Kimball’s DW/BI Architecture

The Kimball DW/BI architecture describes the different parts of a data warehouse and business intelligence system. It has four main components:

Operational Source Systems
ETL System (Extract, Transformation, and Load)
Data Presentation Area
Business Intelligence Applications

Understanding each component’s role is crucial to building an effective DW/BI system.

Operational Source Systems

These are the systems that run the daily business operations and capture all the transactions.

Outside the Data Warehouse: You usually have little control over the data’s content or format in these systems.
Main Focus: Their priority is processing transactions quickly and being available for daily operations.
Query Patterns: Queries against these systems are typically small, focused on one record at a time, and part of the normal transaction flow. They are not designed for broad, complex analytical queries like a DW/BI system.
Historical Data: They generally keep little historical data, as they focus on the most current state. A good data warehouse helps by taking over the responsibility of storing historical information.
Data Sharing: Source systems often don’t share common data (like product or customer details) with other systems, unless there’s a big system like an Enterprise Resource Planning (ERP) system or a master data management (MDM) system in place.

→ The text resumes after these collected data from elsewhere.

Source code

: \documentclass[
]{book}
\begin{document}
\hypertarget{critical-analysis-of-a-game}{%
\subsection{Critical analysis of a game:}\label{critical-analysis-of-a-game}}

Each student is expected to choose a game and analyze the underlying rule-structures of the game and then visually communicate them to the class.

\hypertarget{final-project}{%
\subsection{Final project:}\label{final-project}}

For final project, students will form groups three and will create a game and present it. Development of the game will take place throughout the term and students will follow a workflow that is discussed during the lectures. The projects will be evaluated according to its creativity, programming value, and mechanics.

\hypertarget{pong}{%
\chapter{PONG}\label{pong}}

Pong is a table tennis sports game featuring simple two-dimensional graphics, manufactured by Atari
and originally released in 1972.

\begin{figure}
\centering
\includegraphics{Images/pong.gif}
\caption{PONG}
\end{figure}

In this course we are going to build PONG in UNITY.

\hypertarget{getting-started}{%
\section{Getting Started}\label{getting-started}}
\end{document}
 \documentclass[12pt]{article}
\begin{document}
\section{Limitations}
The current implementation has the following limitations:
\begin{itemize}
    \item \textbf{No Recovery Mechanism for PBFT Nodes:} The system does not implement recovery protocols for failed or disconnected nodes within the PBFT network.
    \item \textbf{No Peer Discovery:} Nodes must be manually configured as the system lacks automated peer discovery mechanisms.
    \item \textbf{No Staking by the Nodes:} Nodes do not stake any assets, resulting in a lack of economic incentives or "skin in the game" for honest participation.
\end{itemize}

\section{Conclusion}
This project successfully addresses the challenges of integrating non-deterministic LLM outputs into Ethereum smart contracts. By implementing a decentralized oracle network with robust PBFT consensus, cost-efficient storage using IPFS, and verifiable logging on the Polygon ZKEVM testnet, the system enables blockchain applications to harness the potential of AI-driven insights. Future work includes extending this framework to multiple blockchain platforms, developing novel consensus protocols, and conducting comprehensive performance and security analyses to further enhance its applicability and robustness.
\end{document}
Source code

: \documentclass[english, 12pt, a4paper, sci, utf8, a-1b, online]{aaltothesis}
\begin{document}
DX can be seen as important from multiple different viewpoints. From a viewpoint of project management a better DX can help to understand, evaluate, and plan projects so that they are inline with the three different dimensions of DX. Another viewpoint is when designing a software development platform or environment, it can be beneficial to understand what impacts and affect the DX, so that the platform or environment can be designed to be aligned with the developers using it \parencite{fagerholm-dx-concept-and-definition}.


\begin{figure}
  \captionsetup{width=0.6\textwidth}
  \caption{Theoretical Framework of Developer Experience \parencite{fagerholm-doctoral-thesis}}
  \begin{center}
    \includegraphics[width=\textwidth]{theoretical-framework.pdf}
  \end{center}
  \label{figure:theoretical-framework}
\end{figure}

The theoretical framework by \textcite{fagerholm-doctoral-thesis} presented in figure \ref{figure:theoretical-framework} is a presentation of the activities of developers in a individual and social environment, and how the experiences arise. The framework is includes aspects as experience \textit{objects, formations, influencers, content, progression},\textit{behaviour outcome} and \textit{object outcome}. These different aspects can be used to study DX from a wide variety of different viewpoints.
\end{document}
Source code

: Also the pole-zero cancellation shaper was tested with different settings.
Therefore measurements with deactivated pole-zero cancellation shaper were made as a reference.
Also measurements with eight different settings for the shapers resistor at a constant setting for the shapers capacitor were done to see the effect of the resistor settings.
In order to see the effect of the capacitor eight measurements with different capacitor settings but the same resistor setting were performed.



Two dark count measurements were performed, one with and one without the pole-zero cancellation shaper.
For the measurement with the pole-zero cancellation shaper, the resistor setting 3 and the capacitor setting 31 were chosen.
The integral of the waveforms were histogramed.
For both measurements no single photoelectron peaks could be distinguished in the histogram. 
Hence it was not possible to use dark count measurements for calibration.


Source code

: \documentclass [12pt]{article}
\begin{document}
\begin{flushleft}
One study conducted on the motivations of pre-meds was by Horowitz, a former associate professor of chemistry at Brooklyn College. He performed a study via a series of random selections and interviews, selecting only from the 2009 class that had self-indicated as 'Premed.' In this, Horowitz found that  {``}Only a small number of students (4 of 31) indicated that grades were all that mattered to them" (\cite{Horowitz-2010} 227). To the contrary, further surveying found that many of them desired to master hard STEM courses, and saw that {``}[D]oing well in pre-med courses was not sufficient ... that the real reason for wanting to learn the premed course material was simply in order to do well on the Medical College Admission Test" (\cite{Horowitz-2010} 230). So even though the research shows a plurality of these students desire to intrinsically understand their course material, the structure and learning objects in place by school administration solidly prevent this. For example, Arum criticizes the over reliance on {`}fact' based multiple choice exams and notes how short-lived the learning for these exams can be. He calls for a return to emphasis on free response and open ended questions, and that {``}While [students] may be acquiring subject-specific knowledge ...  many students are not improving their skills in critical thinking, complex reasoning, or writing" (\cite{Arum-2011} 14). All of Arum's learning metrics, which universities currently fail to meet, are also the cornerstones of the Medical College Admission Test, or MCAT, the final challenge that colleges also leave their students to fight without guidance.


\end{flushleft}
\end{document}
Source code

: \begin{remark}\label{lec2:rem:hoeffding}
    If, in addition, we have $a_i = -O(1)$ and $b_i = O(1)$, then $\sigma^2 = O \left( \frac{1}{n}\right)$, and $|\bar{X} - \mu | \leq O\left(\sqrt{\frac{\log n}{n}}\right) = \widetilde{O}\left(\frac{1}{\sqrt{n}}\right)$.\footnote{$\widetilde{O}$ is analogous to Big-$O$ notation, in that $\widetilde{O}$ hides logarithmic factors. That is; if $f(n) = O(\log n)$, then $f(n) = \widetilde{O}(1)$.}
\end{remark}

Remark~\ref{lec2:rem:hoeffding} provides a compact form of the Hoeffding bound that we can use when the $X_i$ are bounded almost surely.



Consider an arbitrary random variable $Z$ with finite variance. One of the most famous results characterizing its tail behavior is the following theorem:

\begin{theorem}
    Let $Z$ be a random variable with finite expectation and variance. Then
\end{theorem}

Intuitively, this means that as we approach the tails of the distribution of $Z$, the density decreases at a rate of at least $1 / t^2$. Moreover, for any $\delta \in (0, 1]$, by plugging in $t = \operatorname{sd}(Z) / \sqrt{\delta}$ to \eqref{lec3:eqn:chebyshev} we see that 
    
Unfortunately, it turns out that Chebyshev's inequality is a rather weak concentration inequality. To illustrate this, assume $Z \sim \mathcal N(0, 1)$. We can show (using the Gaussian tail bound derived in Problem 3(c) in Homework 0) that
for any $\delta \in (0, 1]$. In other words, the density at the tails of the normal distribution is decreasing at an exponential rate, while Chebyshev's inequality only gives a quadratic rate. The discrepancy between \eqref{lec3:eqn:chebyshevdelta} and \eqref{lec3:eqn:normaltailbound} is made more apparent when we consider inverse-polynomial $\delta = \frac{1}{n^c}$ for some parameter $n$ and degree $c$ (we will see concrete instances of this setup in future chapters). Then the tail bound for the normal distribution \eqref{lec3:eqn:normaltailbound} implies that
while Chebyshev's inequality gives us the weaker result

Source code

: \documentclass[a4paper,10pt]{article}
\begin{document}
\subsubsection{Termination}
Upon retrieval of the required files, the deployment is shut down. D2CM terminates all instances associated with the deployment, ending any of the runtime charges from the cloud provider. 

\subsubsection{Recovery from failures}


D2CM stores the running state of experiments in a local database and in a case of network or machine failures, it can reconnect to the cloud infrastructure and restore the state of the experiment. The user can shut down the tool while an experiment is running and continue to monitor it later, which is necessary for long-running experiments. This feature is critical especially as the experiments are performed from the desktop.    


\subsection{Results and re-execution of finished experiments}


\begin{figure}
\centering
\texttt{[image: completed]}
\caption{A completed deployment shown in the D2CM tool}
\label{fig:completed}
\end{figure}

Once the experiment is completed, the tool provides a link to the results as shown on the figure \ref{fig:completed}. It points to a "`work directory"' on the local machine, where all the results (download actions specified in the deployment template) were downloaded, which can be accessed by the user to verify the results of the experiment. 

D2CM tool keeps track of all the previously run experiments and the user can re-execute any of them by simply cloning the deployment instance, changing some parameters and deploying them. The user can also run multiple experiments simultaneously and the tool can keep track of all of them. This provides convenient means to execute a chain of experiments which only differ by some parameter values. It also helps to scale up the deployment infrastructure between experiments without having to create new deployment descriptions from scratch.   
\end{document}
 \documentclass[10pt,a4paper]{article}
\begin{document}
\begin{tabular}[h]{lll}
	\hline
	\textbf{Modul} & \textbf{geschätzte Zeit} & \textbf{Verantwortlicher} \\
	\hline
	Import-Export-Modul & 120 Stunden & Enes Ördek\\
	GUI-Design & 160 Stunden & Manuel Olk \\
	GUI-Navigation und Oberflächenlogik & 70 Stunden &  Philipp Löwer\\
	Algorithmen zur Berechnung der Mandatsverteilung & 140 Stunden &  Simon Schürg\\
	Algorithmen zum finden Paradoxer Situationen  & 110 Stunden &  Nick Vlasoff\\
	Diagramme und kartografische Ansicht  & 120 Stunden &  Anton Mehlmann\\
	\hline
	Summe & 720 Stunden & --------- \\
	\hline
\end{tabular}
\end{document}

Extract, Transformation, and Load System (ETL)

The ETL system is the bridge between the operational source systems and the data warehouse’s presentation area. It includes the work area, data structures, and the processes to move and prepare data.

Let’s explore each step:

Extraction: This is the first step. It means reading and copying the necessary data from the source systems into the ETL environment. At this point, the data belongs to the data warehouse.
Transformation: This is where the data is improved. It involves:
- Cleansing data: Fixing errors (like misspellings), resolving conflicting values, handling missing information, and making data follow standard formats.
- Combining data: Bringing data together from multiple source systems.
- De-duplicating data: Removing duplicate records.
- These tasks add value to the data and can also help identify issues in the source systems that need fixing over time.
Loading: This is the final step where the prepared data is physically loaded into the dimensional models in the presentation area.
- The ETL system is crucial for creating and updating dimension and fact tables.
- For dimensions, it handles tasks like assigning surrogate keys, looking up codes for descriptions, and combining/splitting columns. It also often “flattens” normalized source data into denormalized dimension tables.
- Fact tables are usually large and take time to load, but their preparation is often simpler.
- Once the dimension and fact tables are updated, indexed, and aggregated (summarized), and quality checked, business users are informed that new data is available.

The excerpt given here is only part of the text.